EXCERPTED RECORDS
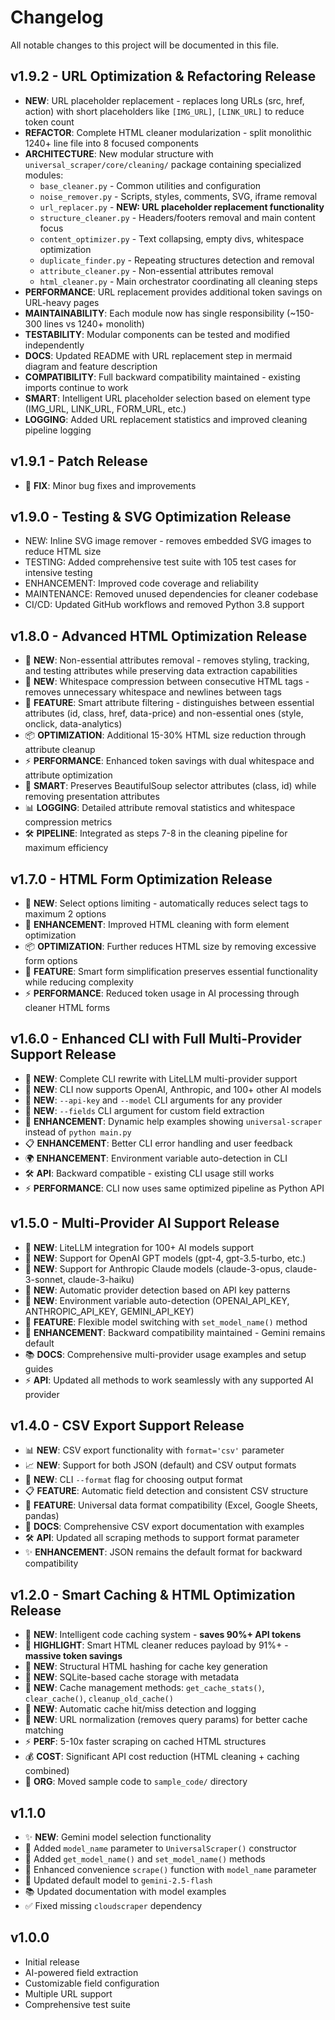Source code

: # Changelog

All notable changes to this project will be documented in this file.

## v1.9.2 - URL Optimization & Refactoring Release
- **NEW**: URL placeholder replacement - replaces long URLs (src, href, action) with short placeholders like `[IMG_URL]`, `[LINK_URL]` to reduce token count
- **REFACTOR**: Complete HTML cleaner modularization - split monolithic 1240+ line file into 8 focused components
- **ARCHITECTURE**: New modular structure with `universal_scraper/core/cleaning/` package containing specialized modules:
  - `base_cleaner.py` - Common utilities and configuration
  - `noise_remover.py` - Scripts, styles, comments, SVG, iframe removal
  - `url_replacer.py` - **NEW: URL placeholder replacement functionality**
  - `structure_cleaner.py` - Headers/footers removal and main content focus
  - `content_optimizer.py` - Text collapsing, empty divs, whitespace optimization
  - `duplicate_finder.py` - Repeating structures detection and removal
  - `attribute_cleaner.py` - Non-essential attributes removal
  - `html_cleaner.py` - Main orchestrator coordinating all cleaning steps
- **PERFORMANCE**: URL replacement provides additional token savings on URL-heavy pages
- **MAINTAINABILITY**: Each module now has single responsibility (~150-300 lines vs 1240+ monolith)
- **TESTABILITY**: Modular components can be tested and modified independently
- **DOCS**: Updated README with URL replacement step in mermaid diagram and feature description
- **COMPATIBILITY**: Full backward compatibility maintained - existing imports continue to work
- **SMART**: Intelligent URL placeholder selection based on element type (IMG_URL, LINK_URL, FORM_URL, etc.)
- **LOGGING**: Added URL replacement statistics and improved cleaning pipeline logging

## v1.9.1 - Patch Release
- 🐛 **FIX**: Minor bug fixes and improvements

## v1.9.0 - Testing & SVG Optimization Release
- NEW: Inline SVG image remover - removes embedded SVG images to reduce HTML size
- TESTING: Added comprehensive test suite with 105 test cases for intensive testing
- ENHANCEMENT: Improved code coverage and reliability
- MAINTENANCE: Removed unused dependencies for cleaner codebase
- CI/CD: Updated GitHub workflows and removed Python 3.8 support

## v1.8.0 - Advanced HTML Optimization Release
- 🚀 **NEW**: Non-essential attributes removal - removes styling, tracking, and testing attributes while preserving data extraction capabilities
- 🧹 **NEW**: Whitespace compression between consecutive HTML tags - removes unnecessary whitespace and newlines between tags
- 🎯 **FEATURE**: Smart attribute filtering - distinguishes between essential attributes (id, class, href, data-price) and non-essential ones (style, onclick, data-analytics)
- 📦 **OPTIMIZATION**: Additional 15-30% HTML size reduction through attribute cleanup
- ⚡ **PERFORMANCE**: Enhanced token savings with dual whitespace and attribute optimization
- 🔧 **SMART**: Preserves BeautifulSoup selector attributes (class, id) while removing presentation attributes
- 📊 **LOGGING**: Detailed attribute removal statistics and whitespace compression metrics
- 🛠️ **PIPELINE**: Integrated as steps 7-8 in the cleaning pipeline for maximum efficiency

## v1.7.0 - HTML Form Optimization Release
- 🔧 **NEW**: Select options limiting - automatically reduces select tags to maximum 2 options
- 🧹 **ENHANCEMENT**: Improved HTML cleaning with form element optimization
- 📦 **OPTIMIZATION**: Further reduces HTML size by removing excessive form options
- 🎯 **FEATURE**: Smart form simplification preserves essential functionality while reducing complexity
- ⚡ **PERFORMANCE**: Reduced token usage in AI processing through cleaner HTML forms

## v1.6.0 - Enhanced CLI with Full Multi-Provider Support Release
- 🚀 **NEW**: Complete CLI rewrite with LiteLLM multi-provider support
- 🔧 **NEW**: CLI now supports OpenAI, Anthropic, and 100+ other AI models  
- 📝 **NEW**: `--api-key` and `--model` CLI arguments for any provider
- 🎯 **NEW**: `--fields` CLI argument for custom field extraction
- 🔄 **ENHANCEMENT**: Dynamic help examples showing `universal-scraper` instead of `python main.py`
- 📋 **ENHANCEMENT**: Better CLI error handling and user feedback
- 🌍 **ENHANCEMENT**: Environment variable auto-detection in CLI
- 🛠️ **API**: Backward compatible - existing CLI usage still works
- ⚡ **PERFORMANCE**: CLI now uses same optimized pipeline as Python API

## v1.5.0 - Multi-Provider AI Support Release
- 🚀 **NEW**: LiteLLM integration for 100+ AI models support
- 🤖 **NEW**: Support for OpenAI GPT models (gpt-4, gpt-3.5-turbo, etc.)
- 🧠 **NEW**: Support for Anthropic Claude models (claude-3-opus, claude-3-sonnet, claude-3-haiku)
- 🔧 **NEW**: Automatic provider detection based on API key patterns
- 🔧 **NEW**: Environment variable auto-detection (OPENAI_API_KEY, ANTHROPIC_API_KEY, GEMINI_API_KEY)
- 📝 **FEATURE**: Flexible model switching with `set_model_name()` method
- 🔄 **ENHANCEMENT**: Backward compatibility maintained - Gemini remains default
- 📚 **DOCS**: Comprehensive multi-provider usage examples and setup guides
- ⚡ **API**: Updated all methods to work seamlessly with any supported AI provider

## v1.4.0 - CSV Export Support Release
- 📊 **NEW**: CSV export functionality with `format='csv'` parameter
- 📈 **NEW**: Support for both JSON (default) and CSV output formats
- 🔧 **NEW**: CLI `--format` flag for choosing output format
- 📋 **FEATURE**: Automatic field detection and consistent CSV structure
- 🔄 **FEATURE**: Universal data format compatibility (Excel, Google Sheets, pandas)
- 📝 **DOCS**: Comprehensive CSV export documentation with examples
- 🛠️ **API**: Updated all scraping methods to support format parameter
- ✨ **ENHANCEMENT**: JSON remains the default format for backward compatibility

## v1.2.0 - Smart Caching & HTML Optimization Release
- 🚀 **NEW**: Intelligent code caching system - **saves 90%+ API tokens**
- 🧹 **HIGHLIGHT**: Smart HTML cleaner reduces payload by 91%+ - **massive token savings**
- 🔧 **NEW**: Structural HTML hashing for cache key generation
- 🔧 **NEW**: SQLite-based cache storage with metadata
- 🔧 **NEW**: Cache management methods: `get_cache_stats()`, `clear_cache()`, `cleanup_old_cache()`
- 🔧 **NEW**: Automatic cache hit/miss detection and logging  
- 🔧 **NEW**: URL normalization (removes query params) for better cache matching
- ⚡ **PERF**: 5-10x faster scraping on cached HTML structures
- 💰 **COST**: Significant API cost reduction (HTML cleaning + caching combined)
- 📁 **ORG**: Moved sample code to `sample_code/` directory

## v1.1.0
- ✨ **NEW**: Gemini model selection functionality
- 🔧 Added `model_name` parameter to `UniversalScraper()` constructor
- 🔧 Added `get_model_name()` and `set_model_name()` methods
- 🔧 Enhanced convenience `scrape()` function with `model_name` parameter  
- 🔄 Updated default model to `gemini-2.5-flash`
- 📚 Updated documentation with model examples
- ✅ Fixed missing `cloudscraper` dependency

## v1.0.0
- Initial release
- AI-powered field extraction
- Customizable field configuration
- Multiple URL support
- Comprehensive test suite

TASK REQUIREMENTS
The stretch of entries above that starts with the line containing "custom field extraction" and goes on through the line containing "- 🧹 **HIGHLIGHT**: Smart" is to be transcribed exactly, and no other line is to be transcribed.

YOUR SOLUTION
- 🎯 **NEW**: `--fields` CLI argument for custom field extraction
- 🔄 **ENHANCEMENT**: Dynamic help examples showing `universal-scraper` instead of `python main.py`
- 📋 **ENHANCEMENT**: Better CLI error handling and user feedback
- 🌍 **ENHANCEMENT**: Environment variable auto-detection in CLI
- 🛠️ **API**: Backward compatible - existing CLI usage still works
- ⚡ **PERFORMANCE**: CLI now uses same optimized pipeline as Python API

## v1.5.0 - Multi-Provider AI Support Release
- 🚀 **NEW**: LiteLLM integration for 100+ AI models support
- 🤖 **NEW**: Support for OpenAI GPT models (gpt-4, gpt-3.5-turbo, etc.)
- 🧠 **NEW**: Support for Anthropic Claude models (claude-3-opus, claude-3-sonnet, claude-3-haiku)
- 🔧 **NEW**: Automatic provider detection based on API key patterns
- 🔧 **NEW**: Environment variable auto-detection (OPENAI_API_KEY, ANTHROPIC_API_KEY, GEMINI_API_KEY)
- 📝 **FEATURE**: Flexible model switching with `set_model_name()` method
- 🔄 **ENHANCEMENT**: Backward compatibility maintained - Gemini remains default
- 📚 **DOCS**: Comprehensive multi-provider usage examples and setup guides
- ⚡ **API**: Updated all methods to work seamlessly with any supported AI provider

## v1.4.0 - CSV Export Support Release
- 📊 **NEW**: CSV export functionality with `format='csv'` parameter
- 📈 **NEW**: Support for both JSON (default) and CSV output formats
- 🔧 **NEW**: CLI `--format` flag for choosing output format
- 📋 **FEATURE**: Automatic field detection and consistent CSV structure
- 🔄 **FEATURE**: Universal data format compatibility (Excel, Google Sheets, pandas)
- 📝 **DOCS**: Comprehensive CSV export documentation with examples
- 🛠️ **API**: Updated all scraping methods to support format parameter
- ✨ **ENHANCEMENT**: JSON remains the default format for backward compatibility

## v1.2.0 - Smart Caching & HTML Optimization Release
- 🚀 **NEW**: Intelligent code caching system - **saves 90%+ API tokens**
- 🧹 **HIGHLIGHT**: Smart HTML cleaner reduces payload by 91%+ - **massive token savings**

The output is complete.